To be perfectly honest, I don't have anything insightful to say, I don't have a funny story to tell, and I am not really sure why I felt like I wanted to write a blog right now. Perhaps I have done too much homework and my brain is fried. Perhaps I just want to escape from school, knowing I'm stuck here for another 2 and half hours. But, today was, and still is, odd. I woke up this morning, tired, cranky, and groggy. I wanted to just hit the snooze button and never wake up again. After a few moments (all right....a half hour) of waking up, I started on my homework. My mom calls me from the kitchen "Ashton!" I assume something is wrong. I so spring to life and jog down the hall and I hear "Are you seeing this?" I am confused then I look out the window and BAM! IT'S SNOWING! The dream of every student: a snow day. But it stopped snowing about a half hour later and there was no snow on my campus or at any homes near the campus...so, lovely! I still had to go to school. 
So I go to school at around 10:40ish, my first class of the day starts at noon, so I have time to do homework. I sit in the library and read the skinniest 200 page book you will ever see in your life. I made a good dent in it before I went to eat lunch outside. It's still bitterly cold, but I wanted to be in silence. I grabbed my book and my peanut butter and jelly sandwich and started reading. Then out of nowhere, here comes a skipping friend to join me. She made my day. She was so full of life and joy today. Then a boy by the name of Daniel walked by. He's becoming a friend of mine, I have met him twice before. He was with a friend. He greets me, and then walks away. He comes back out in a short while and sits down next to me. His friend is still with him. I ask him how he's doing, he says fine. His friend chimes in and says "Daniel's got a girlfriend." Now this sounds like me. I have done that to my friends before. But I could tell he didn't like it. I defended him by saying I have only met him twice before. His friend still wouldn't let up. Then the time had come when I had to go to my class. My good friend and I parted ways while Daniel and his friend seemed to be stalking me. Why? I don't know. I do know that Daniel ran in front of me to get the door for me. Oh, how sweet. :) So I walk to the door to my classroom when lo and behold: IT'S CANCELED! Yeah, thanks for letting me know...

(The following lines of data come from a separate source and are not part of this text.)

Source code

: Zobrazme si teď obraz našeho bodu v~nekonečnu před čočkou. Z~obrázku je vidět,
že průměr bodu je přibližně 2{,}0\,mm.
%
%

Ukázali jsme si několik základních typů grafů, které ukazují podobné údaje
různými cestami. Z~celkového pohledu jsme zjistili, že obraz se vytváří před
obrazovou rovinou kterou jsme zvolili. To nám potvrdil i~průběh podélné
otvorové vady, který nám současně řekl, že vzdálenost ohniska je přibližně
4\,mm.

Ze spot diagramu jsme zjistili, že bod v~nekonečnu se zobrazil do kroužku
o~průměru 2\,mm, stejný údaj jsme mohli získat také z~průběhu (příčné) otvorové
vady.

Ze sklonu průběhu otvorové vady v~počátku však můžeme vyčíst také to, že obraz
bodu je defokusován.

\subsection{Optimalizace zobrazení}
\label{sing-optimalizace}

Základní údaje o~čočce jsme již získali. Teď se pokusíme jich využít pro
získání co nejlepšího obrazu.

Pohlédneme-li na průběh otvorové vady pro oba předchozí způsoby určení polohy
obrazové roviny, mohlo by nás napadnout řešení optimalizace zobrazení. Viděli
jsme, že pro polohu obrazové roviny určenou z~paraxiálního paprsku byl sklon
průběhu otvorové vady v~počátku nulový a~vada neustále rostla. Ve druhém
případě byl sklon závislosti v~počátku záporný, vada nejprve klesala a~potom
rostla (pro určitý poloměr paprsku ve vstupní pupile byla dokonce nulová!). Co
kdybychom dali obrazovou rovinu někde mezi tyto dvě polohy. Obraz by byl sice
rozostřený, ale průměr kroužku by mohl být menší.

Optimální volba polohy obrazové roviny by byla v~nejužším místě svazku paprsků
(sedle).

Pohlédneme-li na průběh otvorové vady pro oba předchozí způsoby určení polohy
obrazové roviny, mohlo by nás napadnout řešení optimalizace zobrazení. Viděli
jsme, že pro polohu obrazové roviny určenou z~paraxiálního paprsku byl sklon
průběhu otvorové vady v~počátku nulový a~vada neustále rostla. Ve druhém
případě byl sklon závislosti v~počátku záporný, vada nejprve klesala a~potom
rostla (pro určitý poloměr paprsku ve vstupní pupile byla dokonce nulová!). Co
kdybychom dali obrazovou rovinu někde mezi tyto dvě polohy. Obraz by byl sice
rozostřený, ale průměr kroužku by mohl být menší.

I then go back to my place in the library when I run into a friend of mine who is also in the class that was canceled. We sat next to each other and both worked on homework for two hours. I also run into a friend whom I haven't seen in almost 3 months. I go back to my computer and check my e-mail, then I realize that my teacher's Secretary sent me an e-mail telling me that class was canceled....my bad.
I ask my friend if she knows how to set up an advisor appointment. She says I can e-mail them and she shows me how. AWESOME! Now I can get that done...right? WRONG! I filled out the form, hit send.....and the little spinning loading circle of death spun for God knows how long. Then a screen pops up that says "Sever Error." What in cheese puffs is that supposed to mean?! So I try again, this time the spinning circle of death spun for, no lie, 10 MINUTES! I had to log off and go to my next class so I didn't get a chance to e-mail my advisor. ....lame.
I go to my next class that was full of misunderstandings. Now, don't get me wrong, I like my teacher as a friend...but as a teacher...well, sometimes (and this happens to me all the time, hence why I don't want to be a teacher) there's a miscommunication with a question that is asked. So we spent at least half of the class time arguing with the teacher, trying to make him understand what the question was. Me? I stayed out of it and doodled for the duration of the class period.
So, today seems normal to those who don't have my life, but to me, the only word I can use to describe it is odd. Because it was good in some parts, bad in some parts, and in some parts I had mixed feelings. Tomorrow it's supposed to snow here....Thursday too. I wonder what tomorrow will be like.